Glynn Lunney — SRE Leadership

Robert Barron
6 min readMar 22, 2021

--

Glynn Lunney “Black Flight”, 1936–2021

Glynn Lunney, one of the most senior engineers of the Apollo project passed away on Friday, 20th of March 2021. Lunney was a leader and an inspiration to reliability engineers for over 50 years.

Glynn Lunney (NASA)

Glynn Lunney, call sign “Black Flight”, was one of the first of NASA’s flight directors, the engineers who orchestrated the space flights. While the astronauts flew, the flight directors had the responsibility for the overall success of the mission — overseeing everything from the moment the rocket lifted off until the astronauts were recovered by the navy. In modern IT parlance, they were Incident Commanders managing the most spectacular deployments of all time!
From their central command console in the Mission Operations Control Room (in Houston) they oversaw the casts of thousands supporting each flight and had final say on any operational decisions needed to ensure the success of the mission.

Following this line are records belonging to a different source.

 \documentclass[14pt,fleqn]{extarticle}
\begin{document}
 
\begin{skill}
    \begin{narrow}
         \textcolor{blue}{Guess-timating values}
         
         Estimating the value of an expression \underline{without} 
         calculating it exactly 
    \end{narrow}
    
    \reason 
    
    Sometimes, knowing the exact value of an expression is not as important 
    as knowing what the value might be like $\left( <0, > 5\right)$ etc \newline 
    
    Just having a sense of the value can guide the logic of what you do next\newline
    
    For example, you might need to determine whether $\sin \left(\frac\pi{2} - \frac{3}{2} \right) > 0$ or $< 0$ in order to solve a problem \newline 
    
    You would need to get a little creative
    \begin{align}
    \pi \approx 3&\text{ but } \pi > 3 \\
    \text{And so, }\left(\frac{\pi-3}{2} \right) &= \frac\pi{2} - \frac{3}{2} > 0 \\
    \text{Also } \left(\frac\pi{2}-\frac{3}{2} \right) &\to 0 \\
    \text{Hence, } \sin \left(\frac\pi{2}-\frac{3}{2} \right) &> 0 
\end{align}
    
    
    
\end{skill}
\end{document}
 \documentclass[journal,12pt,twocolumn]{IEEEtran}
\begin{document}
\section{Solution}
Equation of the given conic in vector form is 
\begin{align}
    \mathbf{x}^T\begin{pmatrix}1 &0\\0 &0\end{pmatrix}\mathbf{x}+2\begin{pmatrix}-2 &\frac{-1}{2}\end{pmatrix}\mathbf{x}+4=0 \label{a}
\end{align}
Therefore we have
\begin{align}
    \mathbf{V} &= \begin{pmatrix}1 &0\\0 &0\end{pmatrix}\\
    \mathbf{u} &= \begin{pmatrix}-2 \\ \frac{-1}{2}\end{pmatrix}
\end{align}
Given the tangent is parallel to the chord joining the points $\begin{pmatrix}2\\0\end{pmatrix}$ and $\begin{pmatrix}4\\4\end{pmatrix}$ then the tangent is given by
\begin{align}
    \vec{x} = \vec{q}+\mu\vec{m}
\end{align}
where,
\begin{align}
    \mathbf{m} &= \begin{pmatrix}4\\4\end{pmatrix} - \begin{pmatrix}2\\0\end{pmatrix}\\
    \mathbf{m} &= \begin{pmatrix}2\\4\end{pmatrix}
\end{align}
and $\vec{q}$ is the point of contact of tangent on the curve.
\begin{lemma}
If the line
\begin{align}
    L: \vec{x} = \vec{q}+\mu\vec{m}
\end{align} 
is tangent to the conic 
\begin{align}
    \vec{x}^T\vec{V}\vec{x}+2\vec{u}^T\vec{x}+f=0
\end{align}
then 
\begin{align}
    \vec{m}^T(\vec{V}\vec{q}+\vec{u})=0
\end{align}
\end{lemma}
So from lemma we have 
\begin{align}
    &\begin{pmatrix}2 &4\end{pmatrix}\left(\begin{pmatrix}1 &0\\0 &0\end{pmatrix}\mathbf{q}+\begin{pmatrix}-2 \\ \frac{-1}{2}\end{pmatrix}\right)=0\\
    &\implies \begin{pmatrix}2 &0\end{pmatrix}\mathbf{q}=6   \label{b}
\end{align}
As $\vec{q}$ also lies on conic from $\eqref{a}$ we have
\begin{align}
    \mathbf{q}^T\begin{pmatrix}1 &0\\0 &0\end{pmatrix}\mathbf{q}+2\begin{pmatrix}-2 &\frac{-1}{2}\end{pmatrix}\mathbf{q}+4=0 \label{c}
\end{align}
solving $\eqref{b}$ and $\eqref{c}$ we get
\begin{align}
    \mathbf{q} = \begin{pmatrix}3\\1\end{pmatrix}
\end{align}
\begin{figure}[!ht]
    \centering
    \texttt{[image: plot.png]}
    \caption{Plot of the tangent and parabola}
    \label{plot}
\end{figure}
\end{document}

Lunney joined the Space Task Group, the department in NASA responsible for launching the first human into space, at the age of 21, the youngest of the original 45 members. When the department was formed in 1958, manned space flight was still science fiction. As he said “A lot of the senior engineers thought that the project was crazy, and they were knowledgeable enough in the ways of the world…[I] was not knowledgeable in the ways of the world and said ‘Gee, that looks like it would be a hell of a lot of fun to me — let’s go do that!’” (Apollo, p.g. 19)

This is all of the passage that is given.